The second table consolidates the status information on the four projects. An important point here is that the extended construction period is determined by Provincial spending priorities and the desire to shift as much as possible into the “Investment Strategy”. The original plans for both the Finch and Scarborough lines would have seen them completed years earlier. The constraint is financial and political, not technical.
The third table shows the cost estimates for two variants on the Scarborough line as a subway (one ending at Scarborough Town Centre, the other at Sheppard), and for a Sheppard East line running to STC. Schematic maps for each line are linked below.
It’s worth remembering how little of Sheppard Avenue in Scarborough would actually be served by the extended Sheppard Subway.

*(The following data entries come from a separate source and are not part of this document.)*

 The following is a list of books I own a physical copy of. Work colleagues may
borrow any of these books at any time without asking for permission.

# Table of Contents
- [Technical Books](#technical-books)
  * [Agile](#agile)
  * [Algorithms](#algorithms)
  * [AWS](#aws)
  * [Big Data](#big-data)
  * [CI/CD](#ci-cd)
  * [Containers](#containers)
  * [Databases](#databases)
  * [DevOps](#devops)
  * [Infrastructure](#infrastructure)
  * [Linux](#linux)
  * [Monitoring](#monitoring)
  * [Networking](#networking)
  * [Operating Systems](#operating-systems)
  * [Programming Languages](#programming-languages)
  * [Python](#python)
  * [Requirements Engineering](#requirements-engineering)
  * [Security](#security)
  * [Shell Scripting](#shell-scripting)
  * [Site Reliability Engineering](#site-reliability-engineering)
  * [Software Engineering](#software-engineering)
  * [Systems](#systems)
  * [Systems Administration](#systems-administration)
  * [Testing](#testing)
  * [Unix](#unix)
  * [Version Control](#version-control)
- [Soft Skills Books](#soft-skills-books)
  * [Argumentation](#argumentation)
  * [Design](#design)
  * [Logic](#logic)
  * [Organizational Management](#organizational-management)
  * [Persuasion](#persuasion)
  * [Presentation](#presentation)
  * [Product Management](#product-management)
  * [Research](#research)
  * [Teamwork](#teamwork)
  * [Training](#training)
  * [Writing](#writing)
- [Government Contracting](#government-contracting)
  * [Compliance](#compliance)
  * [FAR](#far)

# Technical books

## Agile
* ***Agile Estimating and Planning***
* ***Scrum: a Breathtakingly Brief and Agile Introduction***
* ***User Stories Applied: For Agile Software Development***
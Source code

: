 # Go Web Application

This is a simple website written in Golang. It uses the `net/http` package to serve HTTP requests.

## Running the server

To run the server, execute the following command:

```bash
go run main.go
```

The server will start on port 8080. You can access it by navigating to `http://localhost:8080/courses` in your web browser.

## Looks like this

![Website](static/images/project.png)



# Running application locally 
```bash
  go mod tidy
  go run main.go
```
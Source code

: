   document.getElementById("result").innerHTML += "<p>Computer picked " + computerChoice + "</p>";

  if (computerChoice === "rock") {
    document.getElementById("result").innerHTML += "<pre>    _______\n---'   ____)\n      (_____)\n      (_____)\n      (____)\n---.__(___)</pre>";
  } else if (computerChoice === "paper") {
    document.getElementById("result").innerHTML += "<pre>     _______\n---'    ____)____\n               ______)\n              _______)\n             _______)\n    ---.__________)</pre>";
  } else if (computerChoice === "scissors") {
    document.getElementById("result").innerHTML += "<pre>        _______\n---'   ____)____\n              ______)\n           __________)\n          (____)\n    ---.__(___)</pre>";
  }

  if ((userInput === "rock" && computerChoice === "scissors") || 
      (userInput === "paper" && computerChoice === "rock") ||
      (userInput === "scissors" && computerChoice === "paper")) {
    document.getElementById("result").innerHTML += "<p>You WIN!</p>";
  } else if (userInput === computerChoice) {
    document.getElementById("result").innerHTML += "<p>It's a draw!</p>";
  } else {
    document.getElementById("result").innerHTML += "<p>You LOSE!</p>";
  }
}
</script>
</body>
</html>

A critical point for the SRT is that in the subway scenario, it would have to remain in operation until 2022. The TTC was concerned about making it last to the Pan Am Games in 2015, and a 2022 date is not credible given past TTC comments on the declining reliability of that line.
The presentation materials end on a summary page that concludes that the segment from Kennedy Station to STC is the “best candidate for a subway”. This reiterates the TTC’s long-standing anti-LRT position for the Scarborough RT by comparing only the portion of the line from STC south. The whole purpose of an LRT conversion was to reduce the cost of reaching Malvern, but with a subway plan that will never happen.
TTC staff is expected to produce some sort of subway plan in about six weeks, probably in time for the January 2011 Commission meeting. We will see how much is a fair presentation of options, and how much is creative writing.
The big issue for me is that if we are going to have a subway-oriented plan, then it should be a plan that serves the emerging needs of the whole city. Just building as much as you can with the money now earmarked for Transit City will give the impression of movement, but most of this will be to the benefit of the construction industry, not transit riders. We need to know where demands are growing to the point where some form of rapid transit is needed, what form that would take, and how much it will cost. Otherwise, voters will have a big surprise when they see how little they get for a substantial outlay.